Exercise goal
Go over the listing below line by line, and return each one holding the string "different".

Extracted entries
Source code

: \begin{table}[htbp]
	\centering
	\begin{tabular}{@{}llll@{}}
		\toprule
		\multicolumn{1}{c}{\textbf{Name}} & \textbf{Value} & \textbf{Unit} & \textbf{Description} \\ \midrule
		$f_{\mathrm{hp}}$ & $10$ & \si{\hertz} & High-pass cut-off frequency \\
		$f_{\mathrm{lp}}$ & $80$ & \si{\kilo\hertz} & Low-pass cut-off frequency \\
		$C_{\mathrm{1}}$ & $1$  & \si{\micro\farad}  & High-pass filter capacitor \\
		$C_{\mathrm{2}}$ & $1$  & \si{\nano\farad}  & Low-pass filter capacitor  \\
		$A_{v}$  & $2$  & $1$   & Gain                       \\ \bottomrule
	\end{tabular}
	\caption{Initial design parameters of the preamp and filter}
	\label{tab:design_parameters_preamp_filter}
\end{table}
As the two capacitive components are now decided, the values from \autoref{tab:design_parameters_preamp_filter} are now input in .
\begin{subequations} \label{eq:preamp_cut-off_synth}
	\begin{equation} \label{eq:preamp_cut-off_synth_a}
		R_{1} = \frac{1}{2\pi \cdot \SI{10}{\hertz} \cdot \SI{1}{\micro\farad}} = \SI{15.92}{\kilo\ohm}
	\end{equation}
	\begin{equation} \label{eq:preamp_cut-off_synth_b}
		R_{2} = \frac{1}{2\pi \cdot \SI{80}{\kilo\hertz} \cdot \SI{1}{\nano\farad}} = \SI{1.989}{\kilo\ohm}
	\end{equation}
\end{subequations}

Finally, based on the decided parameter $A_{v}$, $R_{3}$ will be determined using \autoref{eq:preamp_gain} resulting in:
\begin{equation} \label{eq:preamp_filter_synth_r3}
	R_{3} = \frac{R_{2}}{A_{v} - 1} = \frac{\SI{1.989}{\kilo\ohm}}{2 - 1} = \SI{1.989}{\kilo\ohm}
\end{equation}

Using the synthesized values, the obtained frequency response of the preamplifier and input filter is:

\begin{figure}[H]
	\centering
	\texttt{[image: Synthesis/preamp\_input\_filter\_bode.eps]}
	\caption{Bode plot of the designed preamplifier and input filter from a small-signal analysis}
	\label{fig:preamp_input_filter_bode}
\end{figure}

* * *

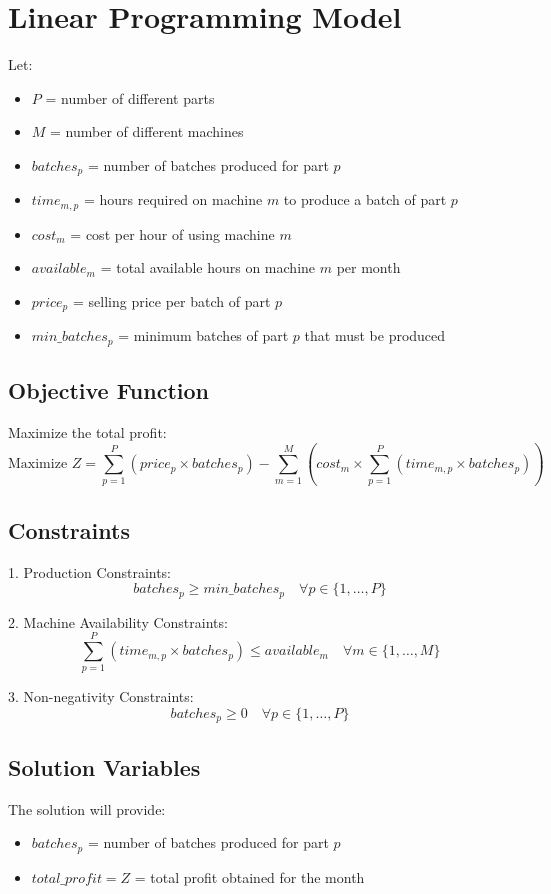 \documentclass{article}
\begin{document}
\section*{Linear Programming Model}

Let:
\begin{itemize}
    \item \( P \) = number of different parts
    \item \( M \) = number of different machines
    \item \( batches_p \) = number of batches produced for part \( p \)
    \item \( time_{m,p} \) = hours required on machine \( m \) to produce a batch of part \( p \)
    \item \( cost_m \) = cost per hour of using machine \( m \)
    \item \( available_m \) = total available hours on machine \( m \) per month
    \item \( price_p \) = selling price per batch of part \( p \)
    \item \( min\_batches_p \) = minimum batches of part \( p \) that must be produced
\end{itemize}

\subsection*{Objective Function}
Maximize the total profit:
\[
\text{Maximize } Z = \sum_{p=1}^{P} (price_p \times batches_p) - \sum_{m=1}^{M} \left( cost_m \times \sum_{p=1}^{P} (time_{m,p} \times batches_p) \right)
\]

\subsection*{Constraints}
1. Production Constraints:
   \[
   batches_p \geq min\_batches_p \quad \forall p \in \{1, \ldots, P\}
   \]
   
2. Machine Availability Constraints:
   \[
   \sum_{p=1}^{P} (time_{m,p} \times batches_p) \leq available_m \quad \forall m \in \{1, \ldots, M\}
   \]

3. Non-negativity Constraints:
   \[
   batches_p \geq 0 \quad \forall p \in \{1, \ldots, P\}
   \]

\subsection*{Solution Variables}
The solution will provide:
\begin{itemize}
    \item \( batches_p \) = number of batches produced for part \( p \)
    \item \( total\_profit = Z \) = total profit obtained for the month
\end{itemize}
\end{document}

* * *

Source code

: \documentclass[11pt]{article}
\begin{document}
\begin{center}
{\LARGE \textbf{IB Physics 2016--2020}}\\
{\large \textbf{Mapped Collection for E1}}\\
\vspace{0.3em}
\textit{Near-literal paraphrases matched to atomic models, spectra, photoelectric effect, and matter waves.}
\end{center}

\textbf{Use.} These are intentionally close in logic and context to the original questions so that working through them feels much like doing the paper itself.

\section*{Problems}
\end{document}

Solution to the problem
    \item \( P \) = number of different parts
    \item \( M \) = number of different machines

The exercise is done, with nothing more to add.